Material for this exercise:
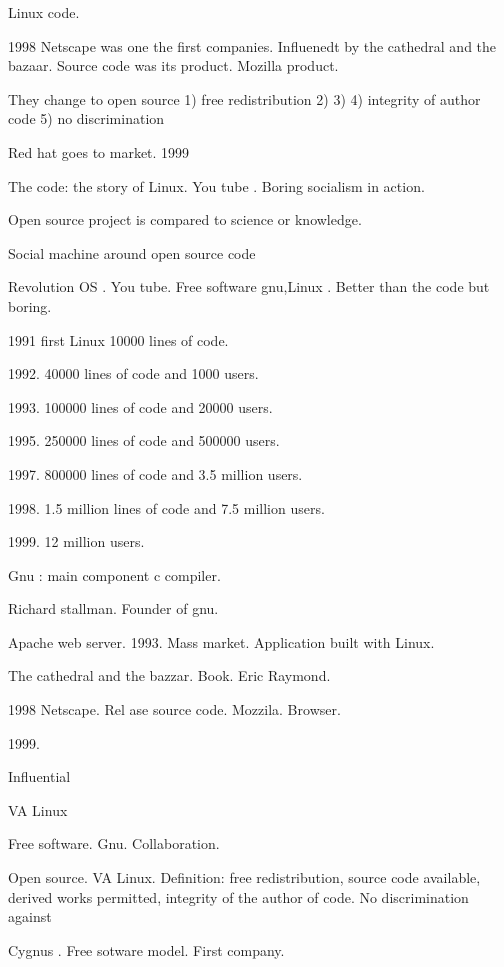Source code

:   Linux code. 
  
  
  1998 Netscape was one the first companies.
  Influenedt by the cathedral and the bazaar. 
  Source code was its product. Mozilla product. 
  
  They change to open source 
  1) free redistribution 
  2) 
  3) 
  4) integrity of author code 
  5) no discrimination  
  
  
  Red hat goes to market. 1999
  
  The code: the story of Linux. You tube . Boring  socialism in action. 
  
  Open source project is compared to science or knowledge. 
  
  
  Social machine around open source code 
  
  Revolution OS . You tube. Free software gnu,Linux . Better than the code but boring. 
  
  1991 first Linux 10000 lines of code. 
  
  1992. 40000 lines of code and 1000 users. 
  
  1993. 100000 lines of code and 20000 users. 
  
  1995. 250000 lines of code and 500000 users.
  
  1997. 800000 lines of code and 3.5 million users.  
  
  1998. 1.5 million lines of code and 7.5 million users. 
  
  1999. 12 million users. 
  
  
  
  Gnu : main component c compiler. 
  
  Richard stallman. Founder of gnu. 
  
  Apache web server. 1993. Mass market. 
  Application built with Linux. 
  
  
  The cathedral and the bazzar. Book. Eric Raymond. 
  
  
  
  1998 Netscape. Rel ase source code. Mozzila. Browser. 
  
  1999. 
  
  Influential 
  
  
  VA Linux 
  
  Free software. Gnu. Collaboration. 
  
  Open source. VA Linux. 
  Definition: free redistribution, source code available, derived works permitted, integrity of the author of code. No discrimination against 
  
  Cygnus . Free sotware model.  First company.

Required work: From the material above, copy exactly the lines between the line holding "1998 Netscape was one the first companies." and the line holding "1997. 800000 lines", inclusive, and only those.

Reply:
  1998 Netscape was one the first companies.
  Influenedt by the cathedral and the bazaar. 
  Source code was its product. Mozilla product. 
  
  They change to open source 
  1) free redistribution 
  2) 
  3) 
  4) integrity of author code 
  5) no discrimination  
  
  
  Red hat goes to market. 1999
  
  The code: the story of Linux. You tube . Boring  socialism in action. 
  
  Open source project is compared to science or knowledge. 
  
  
  Social machine around open source code 
  
  Revolution OS . You tube. Free software gnu,Linux . Better than the code but boring. 
  
  1991 first Linux 10000 lines of code. 
  
  1992. 40000 lines of code and 1000 users. 
  
  1993. 100000 lines of code and 20000 users. 
  
  1995. 250000 lines of code and 500000 users.
  
  1997. 800000 lines of code and 3.5 million users.  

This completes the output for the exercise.